Introduction
The Tree Relationship Calculator is an object that accepts an XML representation of a tree and will calculate the relationship of any two members within it. This article describes how relationships are calculated, and what terms like second cousin, or first cousin once removed, mean. This code includes an object for calculating relationships, written in JavaScript, as well as a web UI for rendering and interacting with the tree. The example project is setup as a classic ASP page.
The Tree as a Data Structure
Trees are non-linear data structures that have many applications in Computer Science. Non-linear structures represent a complex linking between components. Specifically, a tree is a type of graph where each node has at most one parent and zero or more child nodes.

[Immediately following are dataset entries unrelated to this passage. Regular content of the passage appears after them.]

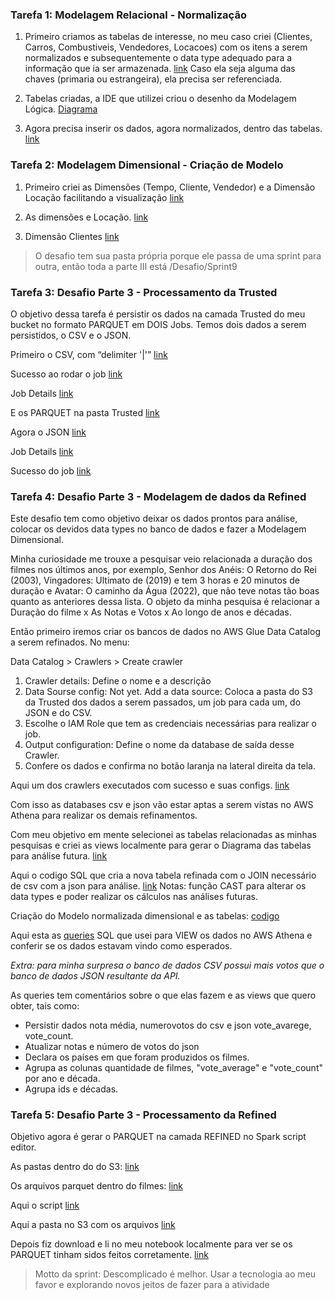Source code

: ### Tarefa 1: Modelagem Relacional - Normalização

1. Primeiro criamos as tabelas de interesse, no meu caso criei (Clientes, Carros, Combustiveis, Vendedores, Locacoes) com os itens a serem normalizados e subsequentemente o data type adequado para a informação que ia ser armazenada. [link](tarefa1/tarefa1create.sql) Caso ela seja alguma das chaves (primaria ou estrangeira), ela precisa ser referenciada.

2. Tabelas criadas, a IDE que utilizei criou o desenho da Modelagem Lógica. [Diagrama](https://github.com/jademarinho/Sprint1/blob/main/Sprint9/tarefa1/tarefa1diagrama.jpg)

3. Agora precisa inserir os dados, agora normalizados, dentro das tabelas. [link](https://github.com/jademarinho/Sprint1/blob/main/Sprint9/tarefa1/tarefa1insert.sql)

### Tarefa 2: Modelagem Dimensional - Criação de Modelo

1. Primeiro criei as Dimensões (Tempo, Cliente, Vendedor) e a Dimensão Locação facilitando a visualização [link](https://github.com/jademarinho/Sprint1/blob/main/Sprint9/tarefa2/tarefa2view.sql)

2. As dimensões e Locação. [link](https://github.com/jademarinho/Sprint1/blob/main/Sprint9/tarefa2/tarefa2views.jpg)

3. Dimensão Clientes [link](https://github.com/jademarinho/Sprint1/blob/main/Sprint9/tarefa2/tarefa2dimcliente.jpg)

> O desafio tem sua pasta própria porque ele passa de uma sprint para outra, então toda a parte III está /Desafio/Sprint9

### Tarefa 3: Desafio Parte 3 - Processamento da Trusted

O objetivo dessa tarefa é persistir os dados na camada Trusted do meu bucket no formato PARQUET em DOIS Jobs. 
Temos dois dados a serem persistidos, o CSV e o JSON.

Primeiro o CSV, com “delimiter '|'” [link](https://github.com/jademarinho/Sprint1/blob/main/Desafio/Sprint9/Tarefa3/csvtoparquet.py)

Sucesso ao rodar o job [link](https://github.com/jademarinho/Sprint1/blob/main/Desafio/Sprint9/Tarefa3/csvtoparquet1.jpg)

Job Details [link](https://github.com/jademarinho/Sprint1/blob/main/Desafio/Sprint9/Tarefa3/csvtoparquet2.jpg)

E os PARQUET na pasta Trusted [link](https://github.com/jademarinho/Sprint1/blob/main/Desafio/Sprint9/Tarefa3/csvtoparquet3.jpg)

Agora o JSON [link](https://github.com/jademarinho/Sprint1/blob/main/Desafio/Sprint9/Tarefa3/jsontoparquet.py)

Job Details [link](https://github.com/jademarinho/Sprint1/blob/main/Desafio/Sprint9/Tarefa3/jsontoparquet2.jpg)

Sucesso do job [link](https://github.com/jademarinho/Sprint1/blob/main/Desafio/Sprint9/Tarefa3/jsontoparquet3.jpg)

### Tarefa 4: Desafio Parte 3 - Modelagem de dados da Refined

Este desafio tem como objetivo deixar os dados prontos para análise, colocar os devidos data types no banco de dados e fazer a Modelagem Dimensional.

Minha curiosidade me trouxe a pesquisar veio relacionada a duração dos filmes nos últimos anos, por exemplo, Senhor dos Anéis: O Retorno do Rei (2003), Vingadores: Ultimato de (2019) e tem 3 horas e 20 minutos de duração e Avatar: O caminho da Água (2022), que não teve notas tão boas quanto as anteriores dessa lista.
O objeto da minha pesquisa é relacionar a Duração do filme x As Notas e Votos x Ao longo de anos e décadas.

Então primeiro iremos criar os bancos de dados no AWS Glue Data Catalog a serem refinados. No menu: 


Data Catalog > Crawlers > Create crawler
1. Crawler details: Define o nome e a descrição
2. Data Sourse config: Not yet. Add a data source: Coloca a pasta do S3 da Trusted dos dados a serem passados, um job para cada um, do JSON e do CSV.
3. Escolhe o IAM Role que tem as credenciais necessárias para realizar o job.
4. Output configuration: Define o nome da database de saída desse Crawler. 
5. Confere os dados e confirma no botão laranja na lateral direita da tela.

Aqui um dos crawlers executados com sucesso e suas configs. [link](https://github.com/jademarinho/Sprint1/blob/main/Desafio/Sprint9/Tarefa4/crawlercsv.jpg)

Com isso as databases csv e json vão estar aptas a serem vistas no AWS Athena para realizar os demais refinamentos.

Com meu objetivo em mente selecionei as tabelas relacionadas as minhas pesquisas e criei as views localmente para gerar o Diagrama das tabelas para análise futura. [link](https://github.com/jademarinho/Sprint1/blob/main/Desafio/Sprint9/Tarefa4/modRefined.jpg) 

Aqui o codigo SQL que cria a nova tabela refinada com o JOIN necessário de csv com a json para análise. [link](https://github.com/jademarinho/Sprint1/blob/main/Desafio/Sprint9/Tarefa4/joincsvjson6.sql)
Notas: função CAST para alterar os data types e poder realizar os cálculos nas análises futuras.

Criação do Modelo normalizada dimensional e as tabelas: [codigo](https://github.com/jademarinho/Sprint1/blob/main/Desafio/Sprint9/Tarefa4/createdim.sql)

Aqui esta as [queries](https://github.com/jademarinho/Sprint1/blob/main/Desafio/Sprint9/Tarefa4/queriessql.sql) SQL que usei para VIEW os dados no AWS Athena e conferir se os dados estavam vindo como esperados.

*Extra: para minha surpresa o banco de dados CSV possui mais votos que o banco de dados JSON resultante da API.*

As queries tem comentários sobre o que elas fazem e as views que quero obter, tais como: 
- Persistir dados nota média, numerovotos do csv e json vote_avarege, vote_count.
- Atualizar notas e número de votos do json 
- Declara os países em que foram produzidos os filmes.
- Agrupa as colunas quantidade de filmes, "vote_average" e "vote_count" por ano e década.
- Agrupa ids e décadas.

### Tarefa 5: Desafio Parte 3 - Processamento da Refined

Objetivo agora é gerar o PARQUET na camada REFINED no Spark script editor.

As pastas dentro do do S3: [link](https://github.com/jademarinho/Sprint1/blob/main/Desafio/Sprint9/Tarefa5/dimfilmes.jpg)

Os arquivos parquet dentro do filmes: [link](https://github.com/jademarinho/Sprint1/blob/main/Desafio/Sprint9/Tarefa5/parquetfilmes.jpg)

Aqui o script [link](https://github.com/jademarinho/Sprint1/blob/main/Desafio/Sprint9/Tarefa5/dftorefined.py)

Aqui a pasta no S3 com os arquivos [link](https://github.com/jademarinho/Sprint1/blob/main/Desafio/Sprint9/Tarefa5/s3parquets.jpg)

Depois fiz download e li no meu notebook localmente para ver se os PARQUET tinham sidos feitos corretamente. [link](https://github.com/jademarinho/Sprint1/blob/main/Desafio/Sprint9/Tarefa5/abrindoparquet3.ipynb)


> Motto da sprint: Descomplicado é melhor. Usar a tecnologia ao meu favor e explorando novos jeitos de fazer para a atividade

The topmost node of a tree is called the root node, and each node in the tree is the root node of a sub-tree. The parent node is the one that is linked directly above the current node. Much of the terminology used in describing trees comes from the names we use to describe family relationships. For example, two nodes with the same parent are called siblings. We also use the terms ancestor, descendant, and children to describe the relative positions of nodes. For your reference, I'm including a few links that explain some of the concepts and terminology discussed: tree, data structure, recursion.
The depth of a node is another important concept that we will use when calculating relationships. If you start at a given node and move upwards to its parent, we would call that one step. Moving up to the parent of the parent would be two steps. If you keep moving up the tree to the root node, counting the steps, you would have the depth of the node or the distance from the node to the root.
Measuring Relationships
While terms like ancestor and descendant offer vague references to the relative position of two nodes in a tree, genealogists use much more precise terminology to describe relationships, which allows them to explain the exact relative position of two members. The term "third cousin once removed" is one example, and this is the type of relationship our program will calculate.
There are two components that measure the type of relationship of two people in a family tree, and these measure the distance horizontally and vertically from each family member. The first component describes the horizontal distance between two family members, and is measured by how far apart their closest common relative is. For example, your first cousin shares a common grandparent who is two levels up. A second cousin is someone with whom your closest common ancestor is your great grand parent, three levels up.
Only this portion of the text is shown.